Foi só com o trabalho de homens
como Louis Pasteur (1822-1895), Ignaz Semmelweis (1818-1865) e Robert Koch (1843-1910) que se estabeleceu para além de qualquer dúvida
que vírus e bactérias estavam envolvidos em processos infecciosos. E a revolução bacteriológica foi apenas um
primeiro passo no processo ainda
não-concluído de tornar a medicina
algo mais científico.
Uma mudança fundamental sobreveio nos anos 70 com o trabalho do
professor britânico Archie Cochrane, que inaugurou a era da chamada
medicina baseada em evidências. Por
esse conceito, não basta seguir práticas médicas consagradas. É preciso,
antes, provar que elas são efetivas.
Provas na medicina baseada em
evidências costumam ter expressão
estatística. Para que fique demonstrado que um determinado tratamento para câncer é eficiente, é preciso que ele aumente a sobrevida de
um grupo significativo de pacientes
quando comparado a um grupo que
não recebeu a terapia. Por vezes, práticas as mais arraigadas da medicina
não recebem uma boa confirmação
estatística.
É o caso, por exemplo, de alguns tipos de "check-ups" anuais. O título
de uma reportagem publicada nesta
semana pelo jornal "The New York
Times" lança o debate: ""Check-ups"
médicos anuais podem ser um ritual
vazio". Ainda não existe indicação
segura de que essas extensas baterias
de exames aumentem a sobrevida de
pacientes. Há até casos em que o excesso de testes pode ser prejudicial.
Um exemplo: de 5% a 10% de mulheres sem sintomas de infecção urinária apresentarão cultura positiva para
bactérias. Tratá-las com antibióticos
não faz muita diferença. A bactéria,
que não causaria grandes danos, tende a voltar com a interrupção da terapia. Ficam apenas os efeitos adversos
dos antibióticos.
Nada disso significa que se deva
abandonar ou condenar o acompanhamento regular da saúde, o que
seria um contra-senso. Exames obviamente são úteis para prevenir
doenças e devem ser feitos. O melhor
é que o paciente siga a orientação do
médico, que, após boa anamnese,
deveria solicitar os exames compatíveis com a história daquela pessoa.
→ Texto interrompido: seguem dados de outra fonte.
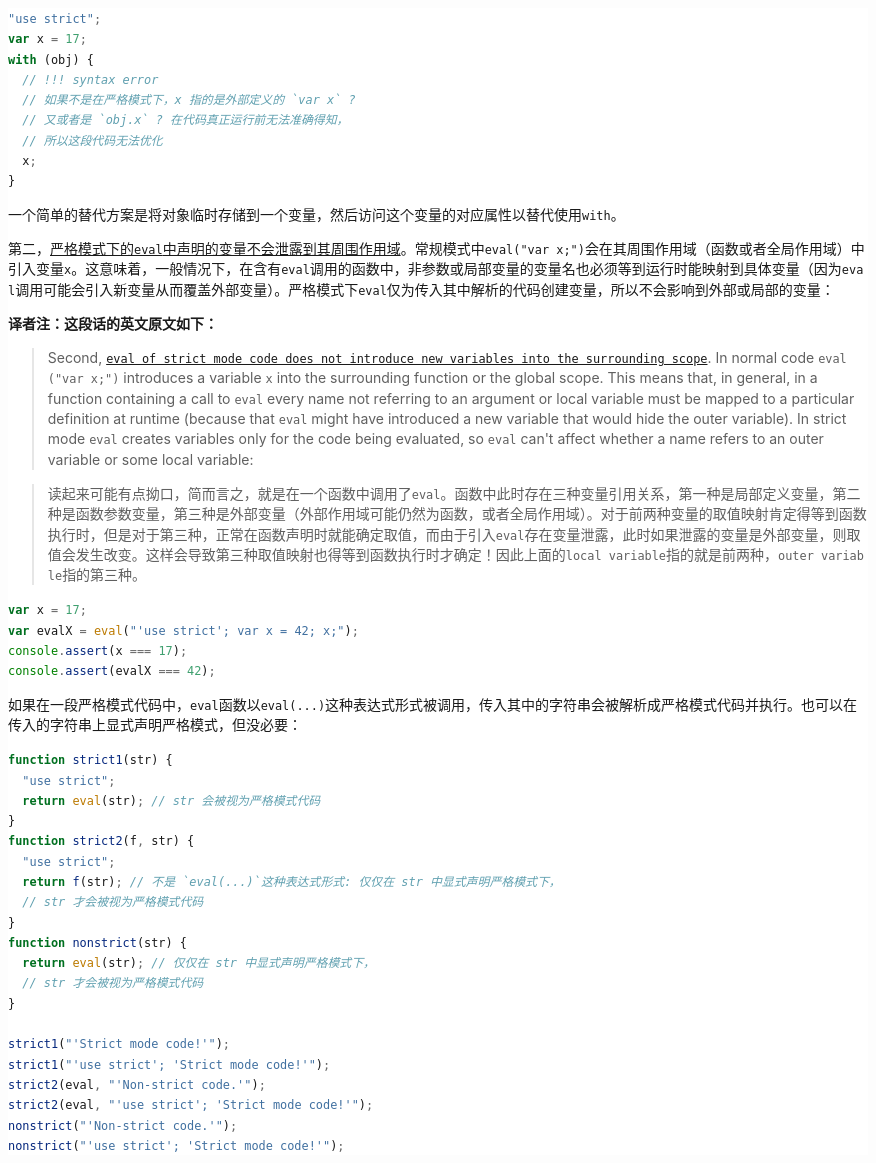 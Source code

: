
 ```js
"use strict";
var x = 17;
with (obj) {
  // !!! syntax error
  // 如果不是在严格模式下，x 指的是外部定义的 `var x` ?
  // 又或者是 `obj.x` ? 在代码真正运行前无法准确得知，
  // 所以这段代码无法优化
  x;
}
```

一个简单的替代方案是将对象临时存储到一个变量，然后访问这个变量的对应属性以替代使用`with`。

第二，[严格模式下的`eval`中声明的变量不会泄露到其周围作用域](http://whereswalden.com/2011/01/10/new-es5-strict-mode-support-new-vars-created-by-strict-mode-eval-code-are-local-to-that-code-only/)。常规模式中`eval("var x;")`会在其周围作用域（函数或者全局作用域）中引入变量`x`。这意味着，一般情况下，在含有`eval`调用的函数中，非参数或局部变量的变量名也必须等到运行时能映射到具体变量（因为`eval`调用可能会引入新变量从而覆盖外部变量）。严格模式下`eval`仅为传入其中解析的代码创建变量，所以不会影响到外部或局部的变量：

**译者注：这段话的英文原文如下：**

> Second, [`eval of strict mode code does not introduce new variables into the surrounding scope`](http://whereswalden.com/2011/01/10/new-es5-strict-mode-support-new-vars-created-by-strict-mode-eval-code-are-local-to-that-code-only/). In normal code `eval("var x;")` introduces a variable `x` into the surrounding function or the global scope. This means that, in general, in a function containing a call to `eval` every name not referring to an argument or local variable must be mapped to a particular definition at runtime (because that `eval` might have introduced a new variable that would hide the outer variable). In strict mode `eval` creates variables only for the code being evaluated, so `eval` can't affect whether a name refers to an outer variable or some local variable:

> 读起来可能有点拗口，简而言之，就是在一个函数中调用了`eval`。函数中此时存在三种变量引用关系，第一种是局部定义变量，第二种是函数参数变量，第三种是外部变量（外部作用域可能仍然为函数，或者全局作用域）。对于前两种变量的取值映射肯定得等到函数执行时，但是对于第三种，正常在函数声明时就能确定取值，而由于引入`eval`存在变量泄露，此时如果泄露的变量是外部变量，则取值会发生改变。这样会导致第三种取值映射也得等到函数执行时才确定！因此上面的`local variable`指的就是前两种，`outer variable`指的第三种。

```js
var x = 17;
var evalX = eval("'use strict'; var x = 42; x;");
console.assert(x === 17);
console.assert(evalX === 42);
```

如果在一段严格模式代码中，`eval`函数以`eval(...)`这种表达式形式被调用，传入其中的字符串会被解析成严格模式代码并执行。也可以在传入的字符串上显式声明严格模式，但没必要：

```js
function strict1(str) {
  "use strict";
  return eval(str); // str 会被视为严格模式代码
}
function strict2(f, str) {
  "use strict";
  return f(str); // 不是 `eval(...)`这种表达式形式: 仅仅在 str 中显式声明严格模式下，
  // str 才会被视为严格模式代码
}
function nonstrict(str) {
  return eval(str); // 仅仅在 str 中显式声明严格模式下，
  // str 才会被视为严格模式代码
}

strict1("'Strict mode code!'");
strict1("'use strict'; 'Strict mode code!'");
strict2(eval, "'Non-strict code.'");
strict2(eval, "'use strict'; 'Strict mode code!'");
nonstrict("'Non-strict code.'");
nonstrict("'use strict'; 'Strict mode code!'");
```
A medicina é um campo do saber
que tem muito a ganhar ao tornar
seus procedimentos cada vez mais
científicos. O progresso verificado
desde o século 19 é de fato impressionante. Por lidar, porém, com pessoas, com seus receios profundos e
sentimentos mais íntimos, a medicina conservar-se-á para sempre também como uma espécie de arte.